New England power prices, as high as they have been, have been prevented from going even higher by non-natural gas fueled power plants. Unfortunately, many of these are dirty old oil and coal-fired power plants. Most of the year they sit idle; they are uneconomic to run under normal conditions and emit much more pollution per kWh of electricity generated compared to a newer, natural gas fired power plant. The old oil and coal plants could be phased out of service in the near future. There are also several nuclear plants in the region with uncertain futures. Vermont Yankee, Pilgrim and Indian Point (which is in New York but exports into New England) are all older nuclear plants that are facing various political, environmental and economic challenges to continued operation.
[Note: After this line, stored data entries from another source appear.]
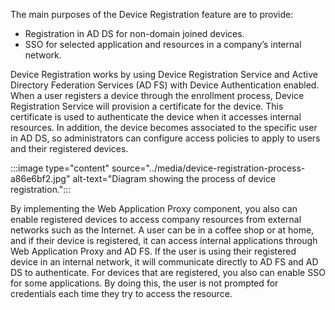 The main purposes of the Device Registration feature are to provide:

 -  Registration in AD DS for non-domain joined devices.
 -  SSO for selected application and resources in a company’s internal network.

Device Registration works by using Device Registration Service and Active Directory Federation Services (AD FS) with Device Authentication enabled. When a user registers a device through the enrollment process, Device Registration Service will provision a certificate for the device. This certificate is used to authenticate the device when it accesses internal resources. In addition, the device becomes associated to the specific user in AD DS, so administrators can configure access policies to apply to users and their registered devices.

:::image type="content" source="../media/device-registration-process-a86e6bf2.jpg" alt-text="Diagram showing the process of device registration.":::


By implementing the Web Application Proxy component, you also can enable registered devices to access company resources from external networks such as the Internet. A user can be in a coffee shop or at home, and if their device is registered, it can access internal applications through Web Application Proxy and AD FS. If the user is using their registered device in an internal network, it will communicate directly to AD FS and AD DS to authenticate. For devices that are registered, you also can enable SSO for some applications. By doing this, the user is not prompted for credentials each time they try to access the resource.
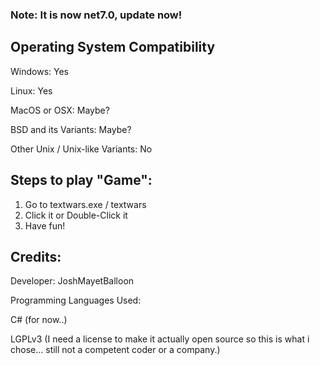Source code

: ### Note: It is now net7.0, update now!

## Operating System Compatibility

Windows: Yes

Linux: Yes

MacOS or OSX: Maybe?

BSD and its Variants: Maybe?

Other Unix / Unix-like Variants: No

## Steps to play "Game":
1. Go to textwars.exe / textwars
2. Click it or Double-Click it
3. Have fun!

## Credits:

Developer: JoshMayetBalloon 

Programming Languages Used:

C# (for now..)

LGPLv3 (I need a license to make it actually open source so this is what i chose... still not a competent coder or a company.)
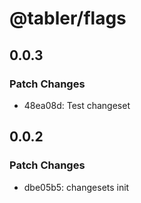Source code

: # @tabler/flags

## 0.0.3

### Patch Changes

- 48ea08d: Test changeset

## 0.0.2

### Patch Changes

- dbe05b5: changesets init
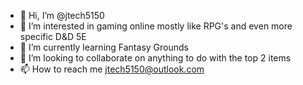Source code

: - 👋 Hi, I’m @jtech5150
- 👀 I’m interested in gaming online mostly like RPG's and even more specific D&D 5E
- 🌱 I’m currently learning Fantasy Grounds
- 💞️ I’m looking to collaborate on anything to do with the top 2 items
- 📫 How to reach me jtech5150@outlook.com

<!---
jtech5150/jtech5150 is a ✨ special ✨ repository because its `README.md` (this file) appears on your GitHub profile.
You can click the Preview link to take a look at your changes.
--->
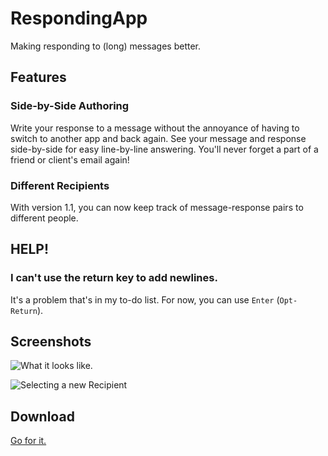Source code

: # RespondingApp

Making responding to (long) messages better.

## Features

### Side-by-Side Authoring

Write your response to a message without the annoyance of having to switch to another app and back again. See your message and response side-by-side for easy line-by-line answering. You'll never forget a part of a friend or client's email again!

### Different Recipients

With version 1.1, you can now keep track of message-response pairs to different people.

## HELP!

### I can't use the return key to add newlines.

It's a problem that's in my to-do list. For now, you can use `Enter` (`Opt-Return`).

## Screenshots

![What it looks like.](http://parkermoore.de/projects/RespondingApp/images/screenshot.png)

![Selecting a new Recipient](http://parkermoore.de/projects/RespondingApp/images/selecting_new_person.png)

## Download
[Go for it.](http://parkermoore.de/projects/RespondingApp/Responding.app.zip)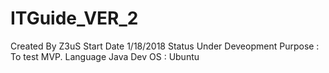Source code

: # ITGuide_VER_2

Created By Z3uS
Start Date 1/18/2018
Status Under Deveopment
Purpose : To test MVP.
Language  Java
Dev OS : Ubuntu

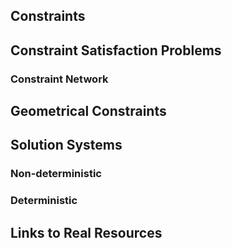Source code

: ## Constraints

## Constraint Satisfaction Problems

### Constraint Network

## Geometrical Constraints

## Solution Systems

### Non-deterministic

### Deterministic

## Links to Real Resources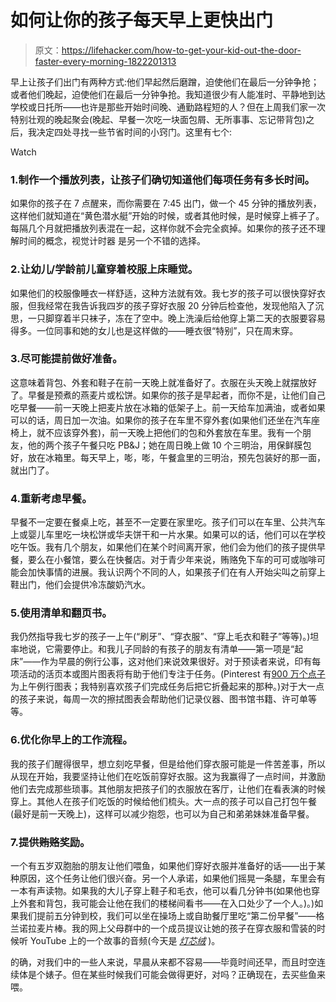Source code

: # 如何让你的孩子每天早上更快出门

> 原文：<https://lifehacker.com/how-to-get-your-kid-out-the-door-faster-every-morning-1822201313>

早上让孩子们出门有两种方式:他们早起然后磨蹭，迫使他们在最后一分钟争抢；或者他们晚起，迫使他们在最后一分钟争抢。我知道很少有人能准时、平静地到达学校或日托所——也许是那些开始时间晚、通勤路程短的人？但在上周我们家一次特别壮观的晚起聚会(晚起、早餐一次吃一块面包屑、无所事事、忘记带背包)之后，我决定四处寻找一些节省时间的小窍门。这里有七个:

Watch

### 1.制作一个播放列表，让孩子们确切知道他们每项任务有多长时间。

如果你的孩子在 7 点醒来，而你需要在 7:45 出门，做一个 45 分钟的播放列表，这样他们就知道在“黄色潜水艇”开始的时候，或者其他时候，是时候穿上裤子了。每隔几个月就把播放列表混在一起，这样你就不会完全疯掉。如果你的孩子还不理解时间的概念，视觉计时器 是另一个不错的选择。

### 2.让幼儿/学龄前儿童穿着校服上床睡觉。

如果他们的校服像睡衣一样舒适，这种方法就有效。我七岁的孩子可以很快穿好衣服，但我经常在我告诉我四岁的孩子穿好衣服 20 分钟后检查他，发现他陷入了沉思，一只脚穿着半只袜子，冻在了空中。晚上洗澡后给他穿上第二天的衣服要容易得多。一位同事和她的女儿也是这样做的——睡衣很“特别”，只在周末穿。

### 3.尽可能提前做好准备。

这意味着背包、外套和鞋子在前一天晚上就准备好了。衣服在头天晚上就摆放好了。早餐是预煮的燕麦片或松饼。如果你的孩子是早起者，而你不是，让他们自己吃早餐——前一天晚上把麦片放在冰箱的低架子上。前一天给车加满油，或者如果可以的话，周日加一次油。如果你的孩子在车里不穿外套(如果他们还坐在汽车座椅上，就不应该穿外套)，前一天晚上把他们的包和外套放在车里。我有一个朋友，他的两个孩子午餐只吃 PB&J；她在周日晚上做 10 个三明治，用保鲜膜包好，放在冰箱里。每天早上，嘭，嘭，午餐盒里的三明治，预先包装好的那一面，就出门了。

### 4.重新考虑早餐。

早餐不一定要在餐桌上吃，甚至不一定要在家里吃。孩子们可以在车里、公共汽车上或婴儿车里吃一块松饼或华夫饼干和一片水果。如果可以的话，他们可以在学校吃午饭。我有几个朋友，如果他们在某个时间离开家，他们会为他们的孩子提供早餐，要么在小餐馆，要么在快餐店。对于青少年来说，贿赂免下车的可可或咖啡可能会加快事情的进展。我认识两个不同的人，如果孩子们在有人开始尖叫之前穿上鞋出门，他们会提供冷冻酸奶汽水。

### 5.使用清单和翻页书。

我仍然指导我七岁的孩子一上午(“刷牙”、“穿衣服”、“穿上毛衣和鞋子”等等)。)坦率地说，它需要停止。和我儿子同龄的有孩子的朋友有清单——第一项是“起床”——作为早晨的例行公事，这对他们来说效果很好。对于预读者来说，印有每项活动的活页本或图片图表将有助于他们专注于任务。(Pinterest 有[900 万个点子](https://www.pinterest.com/explore/morning-routine-chart/?lp=true) 为上午例行图表；我特别喜欢孩子们完成任务后把它折叠起来的那种。)对于大一点的孩子来说，每周一次的擦拭图表会帮助他们记录仪器、图书馆书籍、许可单等等。

### 6.优化你早上的工作流程。

我的孩子们醒得很早，想立刻吃早餐，但是给他们穿衣服可能是一件苦差事，所以从现在开始，我要坚持让他们在吃饭前穿好衣服。这为我赢得了一点时间，并激励他们去完成那些琐事。其他朋友把孩子们的衣服放在客厅，让他们在看表演的时候穿上。其他人在孩子们吃饭的时候给他们梳头。大一点的孩子可以自己打包午餐(最好是前一天晚上)，这样可以减少抱怨，也可以为自己和弟弟妹妹准备早餐。

### 7.提供~~贿赂~~奖励。

一个有五岁双胞胎的朋友让他们喂鱼，如果他们穿好衣服并准备好的话——出于某种原因，这个任务让他们很兴奋。另一个人承诺，如果他们摇晃一条腿，车里会有一本有声读物。如果我的大儿子穿上鞋子和毛衣，他可以看几分钟书(如果他也穿上外套和背包，我可能会让他在我们的楼梯间看书——在入口处少了一个人。)。)如果我们提前五分钟到校，我们可以坐在操场上或自助餐厅里吃“第二份早餐”——格兰诺拉麦片棒。我的网上父母群中的一个成员提议让她的孩子在穿衣服和雪装的时候听 YouTube 上的一个故事的音频(今天是 [*灯芯绒*](https://www.youtube.com/watch?v=_IiavhyNU3o) )。

的确，对我们中的一些人来说，早晨从来都不容易——毕竟时间还早，而且时空连续体是个婊子。但在某些时候我们可能会做得更好，对吗？正确现在，去买些鱼来喂。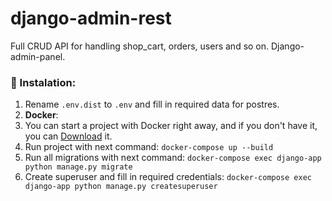# django-admin-rest
Full CRUD API for handling shop_cart, orders, users and so on. Django-admin-panel.

### 🔧 Instalation:
1. Rename `.env.dist` to `.env` and fill in required data for postres.
2. **Docker**:
  1. You can start a project with Docker right away, and if you don't have it, you can [Download](https://docs.docker.com/get-docker/) it.
  2. Run project with next command: `docker-compose up --build`
  3. Run all migrations with next command:
    `docker-compose exec django-app python manage.py migrate`
  4. Create superuser and fill in required credentials:
     `docker-compose exec django-app python manage.py createsuperuser`
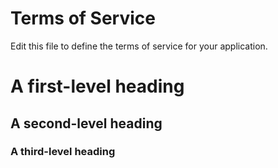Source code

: # Terms of Service

Edit this file to define the terms of service for your application.
# A first-level heading
## A second-level heading
### A third-level heading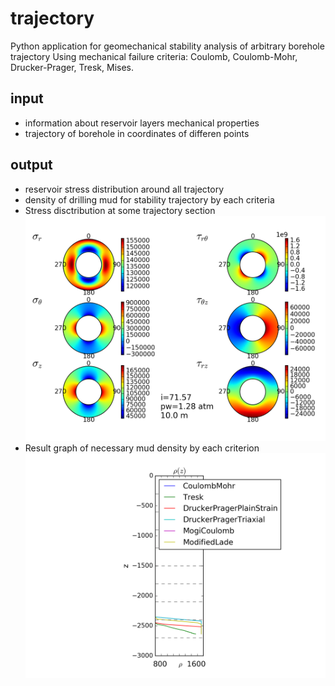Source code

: # trajectory
Python application for geomechanical stability analysis of arbitrary borehole trajectory
Using mechanical failure criteria: Coulomb, Coulomb-Mohr, Drucker-Prager, Tresk, Mises.
## input 
* information about reservoir layers mechanical properties 
* trajectory of borehole in coordinates of differen points
## output
* reservoir stress distribution around all trajectory
* density of drilling mud for stability trajectory by each criteria
* Stress disctribution at some trajectory section 
![1.png](https://github.com/Amironsoft/trajectory/blob/master/imgs/1.png)
* Result graph of necessary mud density by each criterion
![ro_plot_legend.png](https://github.com/Amironsoft/trajectory/blob/master/experiment/ro_plot_legend.png)
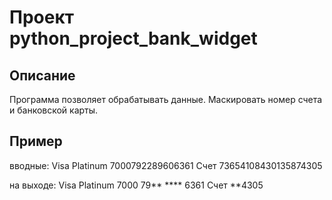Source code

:# Проект python_project_bank_widget

## Описание 
Программа позволяет обрабатывать данные.
Маскировать номер счета и банковской карты.

## Пример
вводные:
Visa Platinum 7000792289606361
Счет 73654108430135874305

на выходе:
Visa Platinum 7000 79** **** 6361
Счет **4305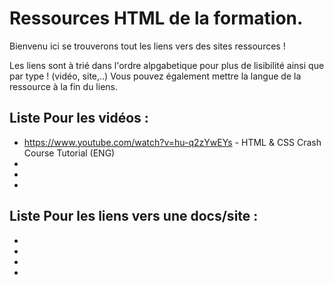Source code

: # Ressources HTML de la formation.  

Bienvenu ici se trouverons tout les liens vers des sites ressources !  

Les liens sont à trié dans l'ordre alpgabetique pour plus de lisibilité ainsi que par type ! (vidéo, site,..)
Vous pouvez également mettre la langue de la ressource à la fin du liens.

## Liste Pour les vidéos :   
* https://www.youtube.com/watch?v=hu-q2zYwEYs - HTML & CSS Crash Course Tutorial (ENG) 
* 
* 
* 
  
## Liste Pour les liens vers une docs/site :   
* 
* 
* 
* 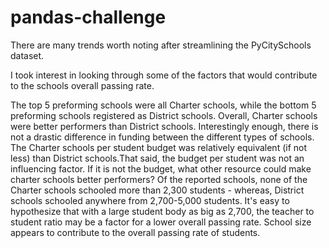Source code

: # pandas-challenge

There are many trends worth noting after streamlining the PyCitySchools dataset. 

I took interest in looking through some of the factors that would contribute to the schools overall passing rate. 

The top 5 preforming schools were all Charter schools, while the bottom 5 preforming schools registered as District schools. Overall, Charter schools were better performers than District schools. Interestingly enough, there is not a drastic difference in funding between the different types of schools.  The Charter schools per student budget was relatively equivalent (if not less) than District schools.That said, the budget per student was not an influencing factor. If it is not the budget, what other resource could make charter schools better performers? Of the reported schools, none of the Charter schools schooled more than 2,300 students - whereas, District schools schooled anywhere from 2,700-5,000 students. It's easy to hypothesize that with a large student body as big as 2,700, the teacher to student ratio may be a factor for a lower overall passing rate. School size appears to contribute to the overall passing rate of students.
The rapid growth of renewable capacity - such as wind power – is helping, but is not enough at current penetration levels to alleviate the strain that has been placed on the system this winter.
When can New England electricity consumers expect price relief? The end of the heating season should bring near term price relief as available natural gas supply is diverted from heating to power generation. Whether this happens next week or in late March depends entirely on the weather. Could we see a repeat of high prices next winter? Much of the New Brunswick natural gas production that has been unavailable or underperforming this winter (Deep Panuke and Sable Island) should be fully operation before the next heating season. Significant new pipeline capacity into New England, however, is not expected until the 2015/2016 winter. Any additional power plant retirements, particularly plants using fuels other than natural gas, may offset some of the expected natural gas production gains in the meantime. Bottom line: it remains to be seen if the additional gas production expected in New Brunswick will be enough to return winter power prices in New England back to historic levels next winter.
(Tags: Wholesale Electricity Prices, New England, Power Generation, LNG, Liquefied Natural Gas, Nuclear, Oil,)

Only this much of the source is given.